Instructions for the task. Exactly the lines from the one holding "Interface for account" through the final line of the data are wanted, copied as written.

-------- Data section --------

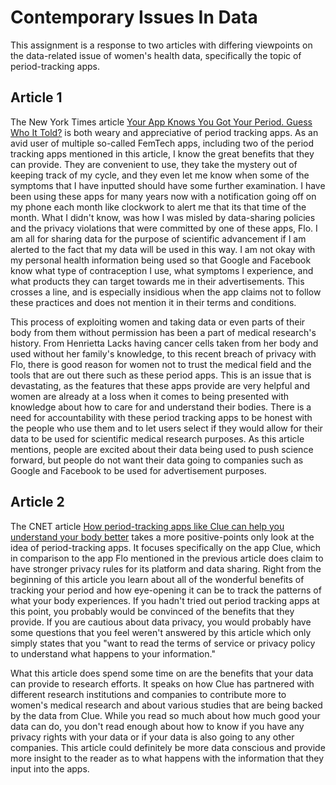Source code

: # Contemporary Issues In Data

This assignment is a response to two articles with differing viewpoints on the data-related issue of women's health data, specifically the topic of period-tracking apps.

## Article 1

The New York Times article [Your App Knows You Got Your Period. Guess Who It Told?](https://www.nytimes.com/2021/01/28/us/period-apps-health-technology-women-privacy.html?searchResultPosition=3) is both weary and appreciative of period tracking apps. As an avid user of multiple so-called FemTech apps, including two of the period tracking apps mentioned in this article, I know the great benefits that they can provide. They are convenient to use, they take the mystery out of keeping track of my cycle, and they even let me know when some of the symptoms that I have inputted should have some further examination. I have been using these apps for many years now with a notification going off on my phone each month like clockwork to alert me that its that time of the month. What I didn't know, was how I was misled by data-sharing policies and the privacy violations that were committed by one of these apps, Flo. I am all for sharing data for the purpose of scientific advancement if I am alerted to the fact that my data will be used in this way. I am not okay with my personal health information being used so that Google and Facebook know what type of contraception I use, what symptoms I experience, and what products they can target towards me in their advertisements. This crosses a line, and is especially insidious when the app claims not to follow these practices and does not mention it in their terms and conditions.

This process of exploiting women and taking data or even parts of their body from them without permission has been a part of medical research's history. From Henrietta Lacks having cancer cells taken from her body and used without her family's knowledge, to this recent breach of privacy with Flo, there is good reason for women not to trust the medical field and the tools that are out there such as these period apps. This is an issue that is devastating, as the features that these apps provide are very helpful and women are already at a loss when it comes to being presented with knowledge about how to care for and understand their bodies. There is a need for accountability with these period tracking apps to be honest with the people who use them and to let users select if they would allow for their data to be used for scientific medical research purposes. As this article mentions, people are excited about their data being used to push science forward, but people do not want their data going to companies such as Google and Facebook to be used for advertisement purposes. 

## Article 2

The CNET article [How period-tracking apps like Clue can help you understand your body better](https://www.cnet.com/health/how-period-tracking-apps-like-clue-can-help-you-understand-your-body-better/) takes a more positive-points only look at the idea of period-tracking apps. It focuses specifically on the app Clue, which in comparison to the app Flo mentioned in the previous article does claim to have stronger privacy rules for its platform and data sharing. Right from the beginning of this article you learn about all of the wonderful benefits of tracking your period and how eye-opening it can be to track the patterns of what your body experiences. If you hadn't tried out period tracking apps at this point, you probably would be convinced of the benefits that they provide. If you are cautious about data privacy, you would probably have some questions that you feel weren't answered by this article which only simply states that you "want to read the terms of service or privacy policy to understand what happens to your information." 

What this article does spend some time on are the benefits that your data can provide to research efforts. It speaks on how Clue has partnered with different research institutions and companies to contribute more to women's medical research and about various studies that are being backed by the data from Clue. While you read so much about how much good your data can do, you don't read enough about how to know if you have any privacy rights with your data or if your data is also going to any other companies. This article could definitely be more data conscious and provide more insight to the reader as to what happens with the information that they input into the apps.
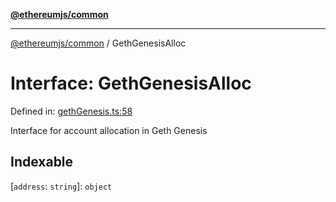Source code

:[**@ethereumjs/common**](../README.md)

***

[@ethereumjs/common](../README.md) / GethGenesisAlloc

# Interface: GethGenesisAlloc

Defined in: [gethGenesis.ts:58](https://github.com/ethereumjs/ethereumjs-monorepo/blob/master/packages/common/src/gethGenesis.ts#L58)

Interface for account allocation in Geth Genesis

## Indexable

\[`address`: `string`\]: `object`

--------

Your solution.
Interface for account allocation in Geth Genesis

## Indexable

\[`address`: `string`\]: `object`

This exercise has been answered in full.